The goal of the initial portion of my last blog post was to show that even on an ex materia view of causality, things still begin to exist. I used the example of a cell phone being produced and I did so under the assumption that Scott’s belief was that things do not begin to exist on an ex materia view of causality and instead, matter is simply rearranged. However, Scott conveyed to me that this is not his view. He actually does believe that things begin to exist on an ex materia view of causality and so I was essentially arguing about something he already agreed with. Before I discuss what Scott and I agreed should be the main topics of disagreement between us, I want to better explain what my goal was in my last blog post. I was attempting to undercut Scott’s position by pointing to flaws like his conflating of physics with metaphysics, the contradictory nature of taking the phrase “things which don’t exist” literally, and what I felt was too large of an investment in induction. Essentially, my aim was to undercut his conclusion by showing that there were problems with how he got there. That was all. My goal was not to provide an overarching rebuttal of his view, but rather to simply cast doubt on it.
I would now like to discuss two pivotal issues concerning causality. The first is to ponder the question “what is a cause?” and then apply that explanation to God when we speak of God “causing” the universe to begin to exist ex nihilo. What I would like to do is see if there’s coherence there. I want to offer a description of what it means to say God caused the universe to begin to exist. There are many ways we can talk about this and before I offer a somewhat mediocre conception, I want to say that this is all somewhat tentative for me. What I’m about to offer, I’m fairly tentative about so if it ends up being the case that what I offer here fails in some way, I take it as my responsibility to go back to the drawing board and try again. I leave it all up to you to decide if that needs to be the case.

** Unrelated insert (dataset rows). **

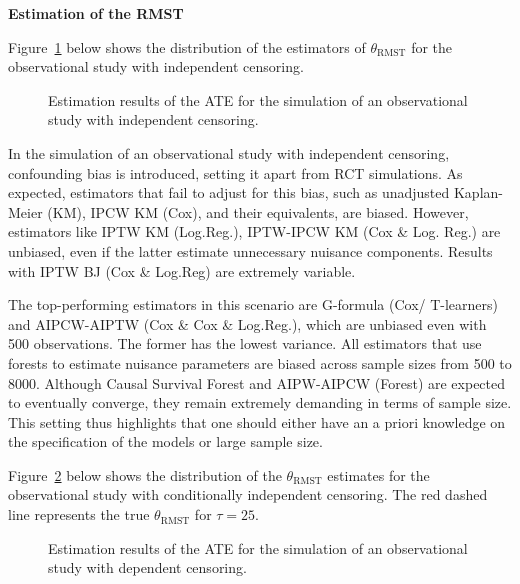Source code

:\documentclass[
  11pt,
  a4paper,
]{article}
\theoremstyle{plain}
\theoremstyle{plain}
\theoremstyle{plain}
\theoremstyle{definition}
\theoremstyle{remark}
\begin{document}
\textbf{Estimation of the RMST}

Figure~\ref{fig-obs1} below shows the distribution of the estimators of
\(\theta_{\mathrm{RMST}}\) for the observational study with independent
censoring.

\begin{figure}


\caption{\label{fig-obs1}Estimation results of the ATE for the
simulation of an observational study with independent censoring.}

\end{figure}%

In the simulation of an observational study with independent censoring,
confounding bias is introduced, setting it apart from RCT simulations.
As expected, estimators that fail to adjust for this bias, such as
unadjusted Kaplan-Meier (KM), IPCW KM (Cox), and their equivalents, are
biased. However, estimators like IPTW KM (Log.Reg.), IPTW-IPCW KM (Cox
\& Log. Reg.) are unbiased, even if the latter estimate unnecessary
nuisance components. Results with IPTW BJ (Cox \& Log.Reg) are extremely
variable.

The top-performing estimators in this scenario are G-formula (Cox/
T-learners) and AIPCW-AIPTW (Cox \& Cox \& Log.Reg.), which are unbiased
even with 500 observations. The former has the lowest variance. All
estimators that use forests to estimate nuisance parameters are biased
across sample sizes from 500 to 8000. Although Causal Survival Forest
and AIPW-AIPCW (Forest) are expected to eventually converge, they remain
extremely demanding in terms of sample size. This setting thus
highlights that one should either have an a priori knowledge on the
specification of the models or large sample size.

Figure~\ref{fig-obs2} below shows the distribution of the
\(\theta_{\mathrm{RMST}}\) estimates for the observational study with
conditionally independent censoring. The red dashed line represents the
true \(\theta_{\mathrm{RMST}}\) for \(\tau=25\).

\begin{figure}


\caption{\label{fig-obs2}Estimation results of the ATE for the
simulation of an observational study with dependent censoring.}

\end{figure}%
\end{document}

In thinking about this issue, I found myself wanting to travel one of two roads. A part of me felt that what I needed to do was offer an extremely nuanced, airbrushed conception of what it is to be a cause of something; something similar to an Aristotelian model, where layers of definition are laid out and exhausted. In trying to do this, I realized very quickly that I’m no Aristotle! So instead, what I would like to do is offer a more flatfooted proposal of what it means for God to cause the universe to begin to exist. What I mean when I say “God caused the universe to begin existing” is something like “God actualized his will for there to be a universe” (given the universe to mean the sum total of all space-time). God in this case would be the affector, God’s will would be the affected, and the universe would be the effect. So God affects his will in such a way that it becomes actualized and that actualization produces the universe as the effect. Going back to Aristotle, God in this case would be the efficient cause, God’s will is the material cause (because remember a material cause does not have to literally be matter, it just has to be the factor or constituent that creates the whole). So the efficient cause is God, the material cause is God’s will and the result is the universe. This is just a rough idea. I know this is going to be heavily critiqued; I welcome it and hope that I can work with this conception in a way that is satisfying. If it doesn’t cut it, I’ll start over and see if I can bring to the table something that does.

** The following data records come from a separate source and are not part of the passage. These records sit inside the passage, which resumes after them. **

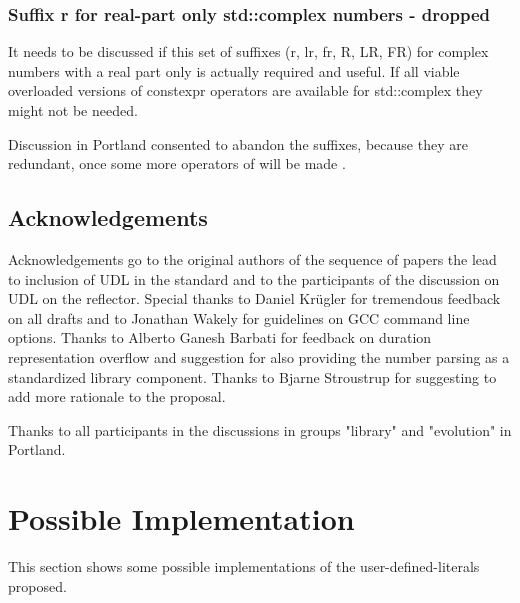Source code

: \documentclass[ebook,11pt,article]{memoir}
\begin{document}


\subsection{Suffix r for real-part only std::complex numbers - dropped}
It needs to be discussed if this set of suffixes (r, lr, fr, R, LR, FR) for complex numbers with a real part only is actually required and useful. If all viable overloaded versions of constexpr operators are available for std::complex they might not be needed.

Discussion in Portland consented to abandon the  suffixes, because they are redundant, once some more operators of  will be made .

\section{Acknowledgements}
Acknowledgements go to the original authors of the sequence of papers the lead to inclusion of UDL in the standard and to the participants of the discussion on UDL on the reflector. Special thanks to Daniel Kr\"ugler for tremendous feedback on all drafts and to Jonathan Wakely for guidelines on GCC command line options. Thanks to Alberto Ganesh Barbati for feedback on duration representation overflow and suggestion for also providing the number parsing as a standardized library component. Thanks to Bjarne Stroustrup for suggesting to add more rationale to the proposal.

Thanks to all participants in the discussions in groups "library" and "evolution" in Portland.

\chapter{Possible Implementation}
This section shows some possible implementations of the user-defined-literals proposed.
\end{document}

The second topic that Scott and I agreed to build a conversation on concerns two conflicting models of causality. Namely, the notions of “beginning to exist uncaused” and “beginning to exist ex nihilo”. The first premise of the Kalam Cosmological Argument is generally supported by highlighting the absurdity of something beginning to exist uncaused and in its place is the idea of something coming into existence and being caused to do so, albeit from nothing (or ex nihilo). Now Scott believes that “begins to exist uncaused” is less problematic, more parsimonious and less ad hoc than “begins to exist ex nihilo”. I disagree. Something beginning to exist uncaused is not in my view illogical or incoherent per se but I do think it’s absurd. It’s absurd because a necessary component for something beginning to exist, a metaphysical requirement insofar as I can intuit, (whether it be via ex materia or ex nihilo means) is in fact a cause. At least some form of a cause. Without it, one can’t even ask what the initiating circumstances look like for a thing to come into existence on this view because there are no initiating circumstances. There are no causal antecedents of any form. I fail to see how acausal beginnings could ever be less problematic than ex nihilo causality because at least with ex nihilo causality you still have something there doing the causing. You still have the igniting of a causal chain of events from which we can discuss a possible break in the chain as a liability. We still have something that begins a causal chain.

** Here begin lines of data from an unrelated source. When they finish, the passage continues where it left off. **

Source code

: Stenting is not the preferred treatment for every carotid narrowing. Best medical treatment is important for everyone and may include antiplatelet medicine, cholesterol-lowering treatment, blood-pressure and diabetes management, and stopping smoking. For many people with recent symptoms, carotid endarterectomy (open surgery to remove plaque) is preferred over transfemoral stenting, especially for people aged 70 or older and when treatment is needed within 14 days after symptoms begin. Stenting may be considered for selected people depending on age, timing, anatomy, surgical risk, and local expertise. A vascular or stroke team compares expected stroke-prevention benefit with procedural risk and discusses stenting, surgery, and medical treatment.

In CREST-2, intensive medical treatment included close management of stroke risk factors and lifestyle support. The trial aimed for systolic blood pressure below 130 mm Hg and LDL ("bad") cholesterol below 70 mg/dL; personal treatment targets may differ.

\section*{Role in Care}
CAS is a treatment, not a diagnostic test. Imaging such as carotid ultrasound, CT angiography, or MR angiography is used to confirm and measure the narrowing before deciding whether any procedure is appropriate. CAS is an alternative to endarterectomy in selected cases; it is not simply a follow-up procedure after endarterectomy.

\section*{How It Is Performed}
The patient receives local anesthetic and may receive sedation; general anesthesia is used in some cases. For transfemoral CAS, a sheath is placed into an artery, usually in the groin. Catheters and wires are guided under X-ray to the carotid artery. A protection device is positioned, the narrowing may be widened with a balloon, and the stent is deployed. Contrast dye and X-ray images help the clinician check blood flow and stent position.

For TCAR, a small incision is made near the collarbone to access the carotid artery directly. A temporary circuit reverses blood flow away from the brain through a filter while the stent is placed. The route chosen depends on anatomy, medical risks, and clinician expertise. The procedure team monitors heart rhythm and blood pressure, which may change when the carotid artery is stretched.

What ex nihilo causality potentially lacks is a material component, something affected to bring about an effect (I say potentially because I just put forth a model of ex nihilo causality that consists of a material cause). So with “begins to exist ex nihilo”, you still have a cause; you just lack perhaps a material constituent that is being affected. But with “begins to exist uncaused” you lack not only a material constituent that plays a causal part in the production of an effect, but you lack any antecedent that does any work at all. You lack all causal potentiality so on this view you lack not only what is lacking on an ex nihilo model of causation but you lack further things, like the very idea of any antecedent conditions. So the criticism lodged at the proponent of ex nihilo causality is equally applicable to the proponent of the acausal model, except much worse. .
I look forward to Scott’s response.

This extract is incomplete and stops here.